Wednesday, January 04, 2012

#MARKETS: "Social Employees Becoming Brand Stewards"

When employees are trained in how to leverage social-media sites affiliated with an enterprise, they become the new brand stewards by expressing how corporations care about their customers and employees.

Andrea Goldberg, president and founder of Digital Culture Consulting, LLC (Bedford, N.Y.)

Forward-thinking companies are leveraging social media by allowing their employees to become brand stewards--who, by making positive postings, can improve perception and promote loyalty.

No one is questioning the major impact social media is having on businesses as enterprises increasingly switch to interactive and collaborative platforms for communicating with their employees and customers. One surprise to some, however, is that the employees on the front line of social media are now defining an enterprise’s brand, especially with regard to being a good place to work.

"The relatively new phenomenon of social media is contributing to organizational effectiveness, branding and customer support," said Andrea Goldberg, president and founder of Digital Culture Consulting, LLC (Bedford, N.Y.).

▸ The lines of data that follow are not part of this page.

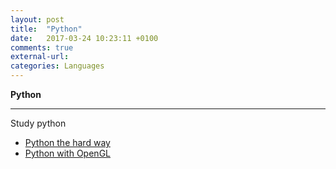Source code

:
 ```yaml
---
layout: post
title:  "Python"
date:   2017-03-24 10:23:11 +0100
comments: true
external-url:
categories: Languages
---
```


**Python**

---

Study python

* [Python the hard way](https://github.com/NelsonBilber/py.thehardway)
* [Python with OpenGL](https://github.com/NelsonBilber/py.opengl)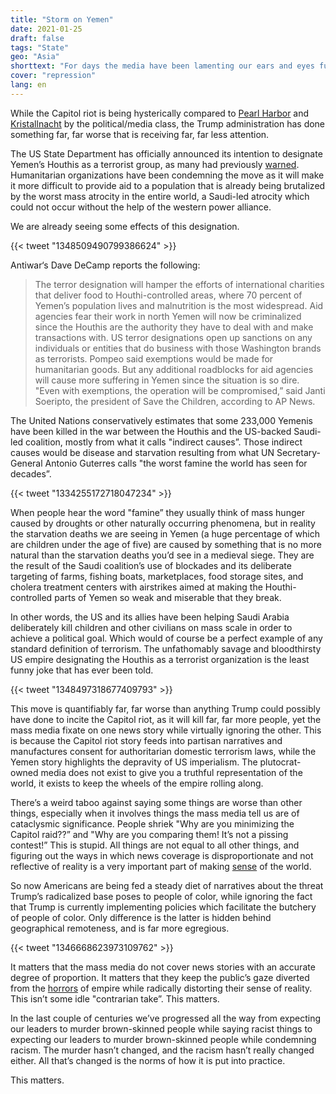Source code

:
 ```yaml
---
title: "Storm on Yemen"
date: 2021-01-25
draft: false
tags: "State"
geo: "Asia"
shorttext: "For days the media have been lamenting our ears and eyes full of people who live violence, while Western war crimes remain hidden."
cover: "repression"
lang: en
---
```


While the Capitol riot is being hysterically compared to [Pearl Harbor](https://www.dailywire.com/news/infamy-chuck-schumer-compares-capitol-chaos-to-pearl-harbor "Chuck Schumer Compares Capitol Chaos To Pearl Harbor") and [Kristallnacht](https://www.spiked-online.com/2021/01/11/it-is-obscene-to-compare-the-capitol-riot-to-kristallnacht/ "It is obscene to compare the Capitol riot to Kristallnacht") by the political/media class, the Trump administration has done something far, far worse that is receiving far, far less attention.

The US State Department has officially announced its intention to designate Yemen’s Houthis as a terrorist group, as many had previously [warned](https://caityjohnstone.medium.com/we-are-the-terrorists-e86c1c4483fb "We Are The Terrorists"). Humanitarian organizations have been condemning the move as it will make it more difficult to provide aid to a population that is already being brutalized by the worst mass atrocity in the entire world, a Saudi-led atrocity which could not occur without the help of the western power alliance.

We are already seeing some effects of this designation.

{{< tweet "1348509490799386624" >}}

Antiwar‘s Dave DeCamp reports the following:

> The terror designation will hamper the efforts of international charities that deliver food to Houthi-controlled areas, where 70 percent of Yemen’s population lives and malnutrition is the most widespread.
> Aid agencies fear their work in north Yemen will now be criminalized since the Houthis are the authority they have to deal with and make transactions with. US terror designations open up sanctions on any individuals or entities that do business with those Washington brands as terrorists.
> Pompeo said exemptions would be made for humanitarian goods. But any additional roadblocks for aid agencies will cause more suffering in Yemen since the situation is so dire. "Even with exemptions, the operation will be compromised,” said Janti Soeripto, the president of Save the Children, according to AP News.

The United Nations conservatively estimates that some 233,000 Yemenis have been killed in the war between the Houthis and the US-backed Saudi-led coalition, mostly from what it calls "indirect causes”. Those indirect causes would be disease and starvation resulting from what UN Secretary-General Antonio Guterres calls "the worst famine the world has seen for decades”.

{{< tweet "1334255172718047234" >}}

When people hear the word "famine” they usually think of mass hunger caused by droughts or other naturally occurring phenomena, but in reality the starvation deaths we are seeing in Yemen (a huge percentage of which are children under the age of five) are caused by something that is no more natural than the starvation deaths you’d see in a medieval siege. They are the result of the Saudi coalition’s use of blockades and its deliberate targeting of farms, fishing boats, marketplaces, food storage sites, and cholera treatment centers with airstrikes aimed at making the Houthi-controlled parts of Yemen so weak and miserable that they break.

In other words, the US and its allies have been helping Saudi Arabia deliberately kill children and other civilians on mass scale in order to achieve a political goal. Which would of course be a perfect example of any standard definition of terrorism. The unfathomably savage and bloodthirsty US empire designating the Houthis as a terrorist organization is the least funny joke that has ever been told.

{{< tweet "1348497318677409793" >}}

This move is quantifiably far, far worse than anything Trump could possibly have done to incite the Capitol riot, as it will kill far, far more people, yet the mass media fixate on one news story while virtually ignoring the other. This is because the Capitol riot story feeds into partisan narratives and manufactures consent for authoritarian domestic terrorism laws, while the Yemen story highlights the depravity of US imperialism. The plutocrat-owned media does not exist to give you a truthful representation of the world, it exists to keep the wheels of the empire rolling along.

There’s a weird taboo against saying some things are worse than other things, especially when it involves things the mass media tell us are of cataclysmic significance. People shriek "Why are you minimizing the Capitol raid??” and "Why are you comparing them! It’s not a pissing contest!” This is stupid. All things are not equal to all other things, and figuring out the ways in which news coverage is disproportionate and not reflective of reality is a very important part of making [sense](https://caitlinjohnstone.com/2019/06/03/thirty-two-tips-for-navigating-a-society-that-is-full-of-propaganda-and-manipulation/ "37 Tips For Navigating A Society That Is Full Of Propaganda And Manipulation") of the world.

So now Americans are being fed a steady diet of narratives about the threat Trump’s radicalized base poses to people of color, while ignoring the fact that Trump is currently implementing policies which facilitate the butchery of people of color. Only difference is the latter is hidden behind geographical remoteness, and is far more egregious.

{{< tweet "1346668623973109762" >}}

It matters that the mass media do not cover news stories with an accurate degree of proportion. It matters that they keep the public’s gaze diverted from the [horrors](https://caitlinjohnstone.substack.com/p/americans-only-care-about-america "Americans Only Care About America. Their Rulers Only Care About World Domination.") of empire while radically distorting their sense of reality. This isn’t some idle "contrarian take”. This matters.

In the last couple of centuries we’ve progressed all the way from expecting our leaders to murder brown-skinned people while saying racist things to expecting our leaders to murder brown-skinned people while condemning racism. The murder hasn’t changed, and the racism hasn’t really changed either. All that’s changed is the norms of how it is put into practice.

This matters.
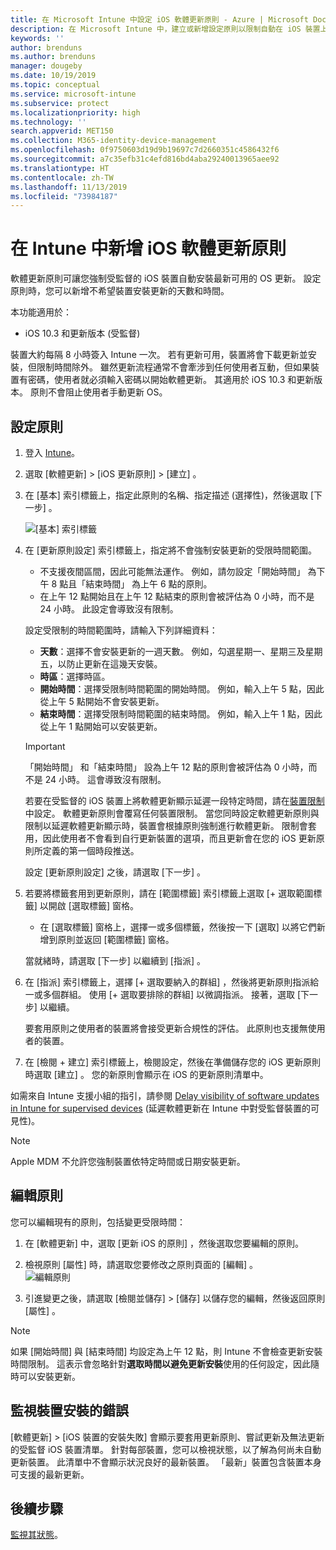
 ```yaml
---
title: 在 Microsoft Intune 中設定 iOS 軟體更新原則 - Azure | Microsoft Docs
description: 在 Microsoft Intune 中，建立或新增設定原則以限制自動在 iOS 裝置上安裝軟體更新的時間。 您可以選擇未安裝更新的日期與時間。 您也可以將此原則指派給群組、使用者或裝置，並檢查是否有任何安裝失敗。
keywords: ''
author: brenduns
ms.author: brenduns
manager: dougeby
ms.date: 10/19/2019
ms.topic: conceptual
ms.service: microsoft-intune
ms.subservice: protect
ms.localizationpriority: high
ms.technology: ''
search.appverid: MET150
ms.collection: M365-identity-device-management
ms.openlocfilehash: 0f9750603d19d9b19697c7d2660351c4586432f6
ms.sourcegitcommit: a7c35efb31c4efd816bd4aba29240013965aee92
ms.translationtype: HT
ms.contentlocale: zh-TW
ms.lasthandoff: 11/13/2019
ms.locfileid: "73984187"
---
```

# <a name="add-ios-software-update-policies-in-intune"></a>在 Intune 中新增 iOS 軟體更新原則

軟體更新原則可讓您強制受監督的 iOS 裝置自動安裝最新可用的 OS 更新。 設定原則時，您可以新增不希望裝置安裝更新的天數和時間。

本功能適用於：

- iOS 10.3 和更新版本 (受監督)

裝置大約每隔 8 小時簽入 Intune 一次。 若有更新可用，裝置將會下載更新並安裝，但限制時間除外。 雖然更新流程通常不會牽涉到任何使用者互動，但如果裝置有密碼，使用者就必須輸入密碼以開始軟體更新。 其適用於 iOS 10.3 和更新版本。 原則不會阻止使用者手動更新 OS。

## <a name="configure-the-policy"></a>設定原則

1. 登入 [Intune](https://go.microsoft.com/fwlink/?linkid=2090973)。
2. 選取 [軟體更新]   > [iOS 更新原則]   > [建立]  。
3. 在 [基本]  索引標籤上，指定此原則的名稱、指定描述 (選擇性)，然後選取 [下一步]  。

   ![[基本] 索引標籤](./media/software-updates-ios/basics-tab.png) 

4. 在 [更新原則設定]  索引標籤上，指定將不會強制安裝更新的受限時間範圍。  
   - 不支援夜間區間，因此可能無法運作。 例如，請勿設定「開始時間」  為下午 8 點且「結束時間」  為上午 6 點的原則。
   - 在上午 12 點開始且在上午 12 點結束的原則會被評估為 0 小時，而不是 24 小時。 此設定會導致沒有限制。

   設定受限制的時間範圍時，請輸入下列詳細資料：

   - **天數**：選擇不會安裝更新的一週天數。 例如，勾選星期一、星期三及星期五，以防止更新在這幾天安裝。
   - **時區**：選擇時區。
   - **開始時間**：選擇受限制時間範圍的開始時間。 例如，輸入上午 5 點，因此從上午 5 點開始不會安裝更新。
   - **結束時間**：選擇受限制時間範圍的結束時間。 例如，輸入上午 1 點，因此從上午 1 點開始可以安裝更新。
  
   > [!IMPORTANT]  
   > 「開始時間」  和「結束時間」  設為上午 12 點的原則會被評估為 0 小時，而不是 24 小時。 這會導致沒有限制。  
    
   若要在受監督的 iOS 裝置上將軟體更新顯示延遲一段特定時間，請在[裝置限制](../configuration/device-restrictions-ios.md#general)中設定。 軟體更新原則會覆寫任何裝置限制。 當您同時設定軟體更新原則與限制以延遲軟體更新顯示時，裝置會根據原則強制進行軟體更新。 限制會套用，因此使用者不會看到自行更新裝置的選項，而且更新會在您的 iOS 更新原則所定義的第一個時段推送。

   設定 [更新原則設定]  之後，請選取 [下一步]  。 

5. 若要將標籤套用到更新原則，請在 [範圍標籤]  索引標籤上選取 [+ 選取範圍標籤]  以開啟 [選取標籤]  窗格。
   
   - 在 [選取標籤]  窗格上，選擇一或多個標籤，然後按一下 [選取]  以將它們新增到原則並返回 [範圍標籤]  窗格。  

   當就緒時，請選取 [下一步]  以繼續到 [指派]  。

6. 在 [指派]  索引標籤上，選擇 [+ 選取要納入的群組]  ，然後將更新原則指派給一或多個群組。 使用 [+ 選取要排除的群組]  以微調指派。 接著，選取 [下一步]  以繼續。 

   要套用原則之使用者的裝置將會接受更新合規性的評估。 此原則也支援無使用者的裝置。

7. 在 [檢閱 + 建立]  索引標籤上，檢閱設定，然後在準備儲存您的 iOS 更新原則時選取 [建立]  。 您的新原則會顯示在 iOS 的更新原則清單中。


如需來自 Intune 支援小組的指引，請參閱 [Delay visibility of software updates in Intune for supervised devices](https://techcommunity.microsoft.com/t5/Intune-Customer-Success/Delaying-visibility-of-software-updates-in-Intune-for-supervised/ba-p/345753) (延遲軟體更新在 Intune 中對受監督裝置的可見性)。

> [!NOTE]
> Apple MDM 不允許您強制裝置依特定時間或日期安裝更新。

## <a name="edit-a-policy"></a>編輯原則
您可以編輯現有的原則，包括變更受限時間：

1. 在 [軟體更新]  中，選取 [更新 iOS 的原則]  ，然後選取您要編輯的原則。

2. 檢視原則 [屬性]  時，請選取您要修改之原則頁面的 [編輯]  。  
   ![編輯原則](./media/software-updates-ios/edit-policy.png)   

3. 引進變更之後，請選取 [檢閱並儲存]   > [儲存]  以儲存您的編輯，然後返回原則 [屬性]  。  
 
> [!NOTE]
> 如果 [開始時間]  與 [結束時間]  均設定為上午 12 點，則 Intune 不會檢查更新安裝時間限制。 這表示會忽略針對**選取時間以避免更新安裝**使用的任何設定，因此隨時可以安裝更新。  


## <a name="monitor-device-installation-failures"></a>監視裝置安裝的錯誤
<!-- 1352223 -->
[軟體更新]   > [iOS 裝置的安裝失敗]  會顯示要套用更新原則、嘗試更新及無法更新的受監督 iOS 裝置清單。 針對每部裝置，您可以檢視狀態，以了解為何尚未自動更新裝置。 此清單中不會顯示狀況良好的最新裝置。 「最新」裝置包含裝置本身可支援的最新更新。

## <a name="next-steps"></a>後續步驟

[監視其狀態](../configuration/device-profile-monitor.md)。
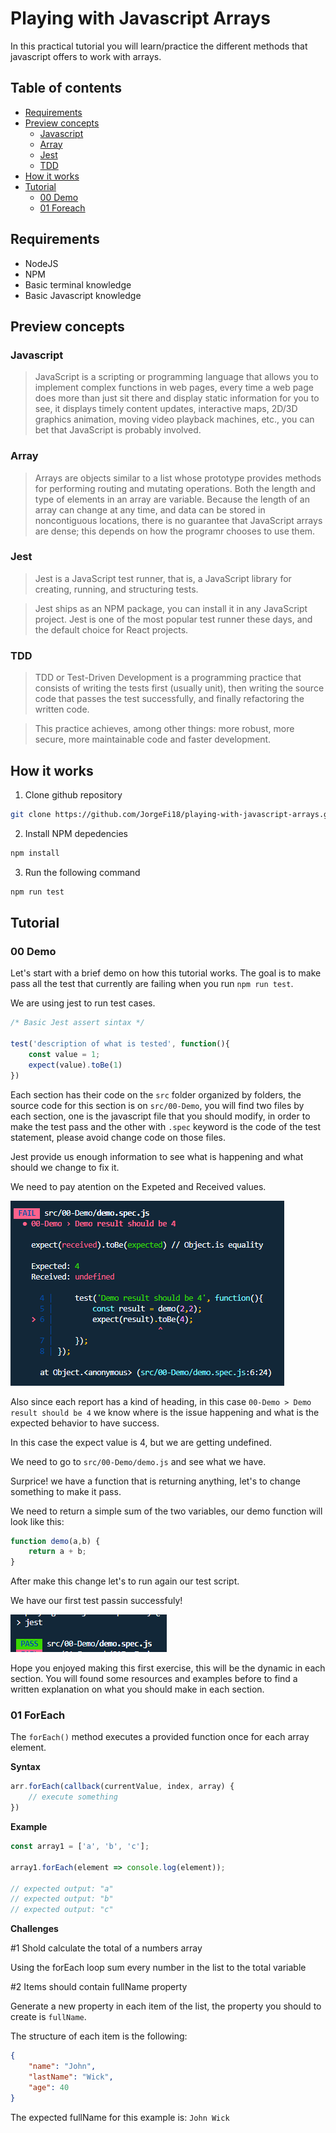 # Playing with Javascript Arrays

In this practical tutorial you will learn/practice the different methods that javascript offers to work with arrays.

## Table of contents
- [Requirements](#Requirements)
- [Preview concepts](#Preview-concepts)
    - [Javascript](#Javascript)
    - [Array](#Arrays)
    - [Jest](#Jest)
    - [TDD](#TDD)
- [How it works](#How-it-works)
- [Tutorial](#Tutorial)
    - [00 Demo](#00-Demo)
    - [01 Foreach](#01-ForEach)

## Requirements

- NodeJS
- NPM
- Basic terminal knowledge
- Basic Javascript knowledge

## Preview concepts

### Javascript

> JavaScript is a scripting or programming language that allows you to implement complex functions in web pages, every time a web page does more than just sit there and display static information for you to see, it displays timely content updates, interactive maps, 2D/3D graphics animation, moving video playback machines, etc., you can bet that JavaScript is probably involved.

### Array

> Arrays are objects similar to a list whose prototype provides methods for performing routing and mutating operations. Both the length and type of elements in an array are variable. Because the length of an array can change at any time, and data can be stored in noncontiguous locations, there is no guarantee that JavaScript arrays are dense; this depends on how the programr chooses to use them.

### Jest

> Jest is a JavaScript test runner, that is, a JavaScript library for creating, running, and structuring tests.

> Jest ships as an NPM package, you can install it in any JavaScript project. Jest is one of the most popular test runner these days, and the default choice for React projects.

### TDD

> TDD or Test-Driven Development is a programming practice that consists of writing the tests first (usually unit), then writing the source code that passes the test successfully, and finally refactoring the written code.

> This practice achieves, among other things: more robust, more secure, more maintainable code and faster development.

## How it works

1. Clone github repository

```sh
git clone https://github.com/JorgeFi18/playing-with-javascript-arrays.git
```

2. Install NPM depedencies

```sh
npm install
```

3. Run the following command

```sh
npm run test
```

## Tutorial

### 00 Demo

Let's start with a brief demo on how this tutorial works. The goal is to make pass all the test that currently are failing when you run `npm run test`.

We are using jest to run test cases.

```js
/* Basic Jest assert sintax */

test('description of what is tested', function(){
    const value = 1;
    expect(value).toBe(1)
})

```
Each section has their code on the `src` folder organized by folders, the source code for this section is on `src/00-Demo`, you will find two files by each section, one is the javascript file that you should modify, in order to make the test pass and the other with `.spec` keyword is the code of the test statement, please avoid change code on those files.

Jest provide us enough information to see what is happening and what should we change to fix it.

We need to pay atention on the Expeted and Received values.

![Demo Ilustration](images/demo-failure.png)

Also since each report has a kind of heading, in this case `00-Demo > Demo result should be 4` we know where is the issue happening and what is the expected behavior to have success.

In this case the expect value is 4, but we are getting undefined.

We need to go to `src/00-Demo/demo.js` and see what we have.

Surprice! we have a function that is returning anything, let's to change something to make it pass.

We need to return a simple sum of the two variables, our demo function will look like this:

```js
function demo(a,b) {
    return a + b;
}
```

After make this change let's to run again our test script.

We have our first test passin successfuly!

![Demo success](images/demo-success.png)

Hope you enjoyed making this first exercise, this will be the dynamic in each section. You will found some resources and examples before to find a written explanation on what you should make in each section.

### 01 ForEach 

The `forEach()` method executes a provided function once for each array element.

**Syntax**

```js
arr.forEach(callback(currentValue, index, array) {
    // execute something
})
```

**Example**

```js
const array1 = ['a', 'b', 'c'];

array1.forEach(element => console.log(element));

// expected output: "a"
// expected output: "b"
// expected output: "c"
```

**Challenges**

#1 Shold calculate the total of a numbers array

Using the forEach loop sum every number in the list to the total variable

#2 Items should contain fullName property

Generate a new property in each item of the list, the property you should to create is `fullName`.

The structure of each item is the following:
```json
{
    "name": "John",
    "lastName": "Wick",
    "age": 40
}
```

The expected fullName for this example is: `John Wick`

Last year, Burson-Marsteller found that in Fortune 100 companies more than 66 percent already used Twitter, 54 percent had a corporate Facebook page and 50 percent had a corporate YouTube channel. And this is only the beginning, since 90 percent of employees with marketing titles reported using social media in campaigns and 73 percent reported planning to increase their social-media efforts in 2012.

Employees, in particular, are coming to expect their employers to provide social-media mechanisms, since they already use sites like Facebook and LinkedIn to organize their business-oriented communications.

"Employees have the ability and the desire to use these tools to interact with their colleagues, managers and customers, and to accomplish work differently than by traditional methods," said Goldberg.

Just as sites like Yelp and Angie’s List allow customers to evaluate vendors, internal LinkedIn, Twitter and Facebook accounts are affecting recruiting, selection, rewards and incentives, as well as helping to define job roles, training and development efforts.
At forward-thinking companies that have already been moving up the social-media learning curve, employees’ social-media skills are turning them into the brand stewards of the enterprise, promoting loyalty and support for the enterprise's current employees and defining the company as a good place to work for potential new hires.

"They can help position the company as an employer of choice," said Goldberg who also listed as benefits greater transparency, trust, responsibility and innovation.

However, just as positive postings by employees boost a brand's perception, negative postings can do the opposite. Enterprises, however, are reducing incidents in which employees post comments that negatively affect the corporate brand by providing internal suggestion systems to which management directly responds, thus providing correction mechanisms that do not require employees to air dirty laundry in public.